Task to carry out
Look for the string "TwitterServer" in the data below, and copy each line that holds it.

Given information
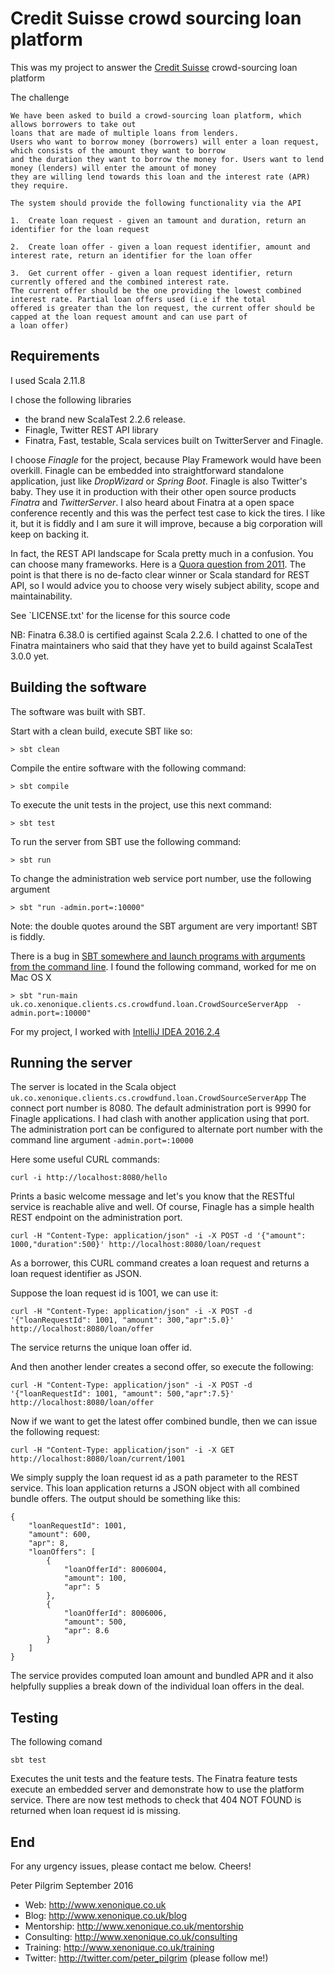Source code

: # Credit Suisse crowd sourcing loan platform

This was my project to answer the [Credit Suisse](https://www.credit-suisse.com) crowd-sourcing loan platform 

The challenge

    We have been asked to build a crowd-sourcing loan platform, which allows borrowers to take out
    loans that are made of multiple loans from lenders.
    Users who want to borrow money (borrowers) will enter a loan request, which consists of the amount they want to borrow 
    and the duration they want to borrow the money for. Users want to lend money (lenders) will enter the amount of money
    they are willing lend towards this loan and the interest rate (APR) they require.
    
    The system should provide the following functionality via the API
    
    1.  Create loan request - given an tamount and duration, return an identifier for the loan request
    
    2.  Create loan offer - given a loan request identifier, amount and interest rate, return an identifier for the loan offer
    
    3.  Get current offer - given a loan request identifier, return currently offered and the combined interest rate. 
    The current offer should be the one providing the lowest combined interest rate. Partial loan offers used (i.e if the total
    offered is greater than the lon request, the current offer should be capped at the loan request amount and can use part of 
    a loan offer)
    


## Requirements

I used Scala 2.11.8 

I chose the following libraries

  * the brand new ScalaTest 2.2.6 release.    
  * Finagle, Twitter REST API library
  * Finatra, Fast, testable, Scala services built on TwitterServer and Finagle.


I choose *Finagle* for the project, because Play Framework would have been overkill. 
Finagle can be embedded into straightforward standalone application, just like 
*DropWizard* or *Spring Boot*. Finagle is also Twitter's baby. 
They use it in production with their other open source products *Finatra* and *TwitterServer*.
I also heard about Finatra at a open space conference recently and this was
the perfect test case to kick the tires. I like it, but it is fiddly and I am
sure it will improve, because a big corporation will keep on backing it.

In fact, the REST API landscape for Scala pretty much in a confusion. 
You can choose many frameworks. Here is a [Quora question from 2011](https://www.quora.com/Which-Scala-framework-is-the-best-for-REST-API-development). 
The point is that there is no de-facto clear winner or Scala standard for REST API, 
so I would advice you to choose very wisely subject ability, scope and maintainability.


See `LICENSE.txt' for the license for this source code

NB: Finatra 6.38.0 is certified against Scala 2.2.6. I chatted to one of the Finatra maintainers who said that they have yet to build against ScalaTest 3.0.0 yet.


## Building the software

The software was built with SBT.

Start with a clean build, execute SBT like so:

    > sbt clean


Compile the entire software with the following command:

    > sbt compile


To execute the unit tests in the project, use this next command:

    > sbt test
    

To run the server from SBT use the following command:

    > sbt run 



To change the administration web service port number, use the following argument 

    > sbt "run -admin.port=:10000"
    
Note: the double quotes around the SBT argument are very important! SBT is fiddly.

There is a bug in [SBT somewhere and launch programs with arguments from the command line](http://stackoverflow.com/questions/13309738/sbt-run-with-cli-arguments-from-shell). 
I found the following command, worked for me on Mac OS X

    > sbt "run-main uk.co.xenonique.clients.cs.crowdfund.loan.CrowdSourceServerApp  -admin.port=:10000"
    

For my project, I worked with [IntelliJ IDEA 2016.2.4](https://www.jetbrains.com/idea/)



## Running the server

The server is located in the Scala object `uk.co.xenonique.clients.cs.crowdfund.loan.CrowdSourceServerApp`
The connect port number is 8080.
The default administration port is 9990 for Finagle applications. I had clash with another application using that port.
The administration port can be configured to alternate port number with the command line argument `-admin.port=:10000`

Here some useful CURL commands:

    curl -i http://localhost:8080/hello

Prints a basic welcome message and let's you know that the RESTful service is reachable alive and well.
Of course, Finagle has a simple health REST endpoint on the administration port. 


    curl -H "Content-Type: application/json" -i -X POST -d '{"amount": 1000,"duration":500}' http://localhost:8080/loan/request

As a borrower, this CURL command creates a loan request and returns a loan request identifier as JSON. 
 
Suppose the loan request id is 1001, we can use it: 

    curl -H "Content-Type: application/json" -i -X POST -d '{"loanRequestId": 1001, "amount": 300,"apr":5.0}' http://localhost:8080/loan/offer

The service returns the unique loan offer id.

And then another lender creates a second offer, so execute the following:

    curl -H "Content-Type: application/json" -i -X POST -d '{"loanRequestId": 1001, "amount": 500,"apr":7.5}' http://localhost:8080/loan/offer

Now if we want to get the latest offer combined bundle, then we can issue the following request:

    curl -H "Content-Type: application/json" -i -X GET  http://localhost:8080/loan/current/1001

We simply supply the loan request id as a path parameter to the REST service. 
This loan application returns a JSON object with all combined bundle offers. 
The output should be something like this:

    {
        "loanRequestId": 1001,
        "amount": 600,
        "apr": 8,
        "loanOffers": [
            {
                "loanOfferId": 8006004,
                "amount": 100,
                "apr": 5
            },
            {
                "loanOfferId": 8006006,
                "amount": 500,
                "apr": 8.6
            }
        ]
    }

The service provides computed loan amount and bundled APR and it also helpfully supplies a 
break down of the individual loan offers in the deal.
    
   
## Testing

The following comand

    sbt test
    
Executes the unit tests and the feature tests. The Finatra feature tests execute an embedded server 
and demonstrate how to use the platform service. There are now test methods to check that 404 NOT FOUND
is returned when loan request id is missing.


## End

For any urgency issues, please contact me below. Cheers!


Peter Pilgrim
September 2016

  * Web: http://www.xenonique.co.uk
  * Blog: http://www.xenonique.co.uk/blog 
  * Mentorship: http://www.xenonique.co.uk/mentorship
  * Consulting: http://www.xenonique.co.uk/consulting
  * Training: http://www.xenonique.co.uk/training
  * Twitter: http://twitter.com/peter_pilgrim (please follow me!)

Result
  * Finatra, Fast, testable, Scala services built on TwitterServer and Finagle.
They use it in production with their other open source products *Finatra* and *TwitterServer*.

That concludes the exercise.